- **TASK PROMPT**: Where the records below show a line containing "to use lando, do", start copying; end with the line containing "script has permissions", and copy it too.

- **SUPPLIED DATA**:
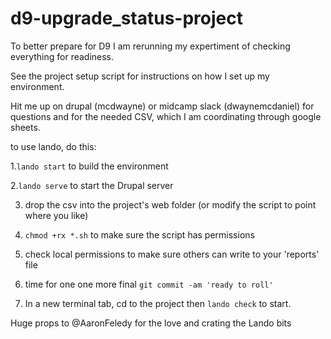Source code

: # d9-upgrade_status-project

To better prepare for D9 I am rerunning my expertiment of checking everything for readiness.  

See the project setup script for instructions on how I set up my environment.  

Hit me up on drupal (mcdwayne) or midcamp slack (dwaynemcdaniel) for questions and for the needed CSV, which I am coordinating through google sheets.


to use lando, do this:

1.`lando start` to build the environment

2.`lando serve` to start the Drupal server

3. drop the csv into the project's web folder (or modify the script to point where you like)

4. `chmod +rx *.sh` to make sure the script has permissions

5. check local permissions to make sure others can write to your 'reports' file

6. time for one one more final `git commit -am 'ready to roll'` 

7. In a new terminal tab, cd to the project then `lando check` to start.

Huge props to @AaronFeledy for the love and crating the Lando bits

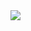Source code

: <img src="https://capsule-render.vercel.app/api?type=venom&color=black&height=300&section=header&text=capsule%20render&fontSize=90&fontColor=white" />
<!--
**raksabackend/raksabackend** is a ✨ _special_ ✨ repository because its `README.md` (this file) appears on your GitHub profile.

Here are some ideas to get you started:

- 🔭 I’m currently working on ...
- 🌱 I’m currently learning ...
- 👯 I’m looking to collaborate on ...
- 🤔 I’m looking for help with ...
- 💬 Ask me about ...
- 📫 How to reach me: ...
- 😄 Pronouns: ...
- ⚡ Fun fact: ...
-->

- **RESPONSE**:
to use lando, do this:

1.`lando start` to build the environment

2.`lando serve` to start the Drupal server

3. drop the csv into the project's web folder (or modify the script to point where you like)

4. `chmod +rx *.sh` to make sure the script has permissions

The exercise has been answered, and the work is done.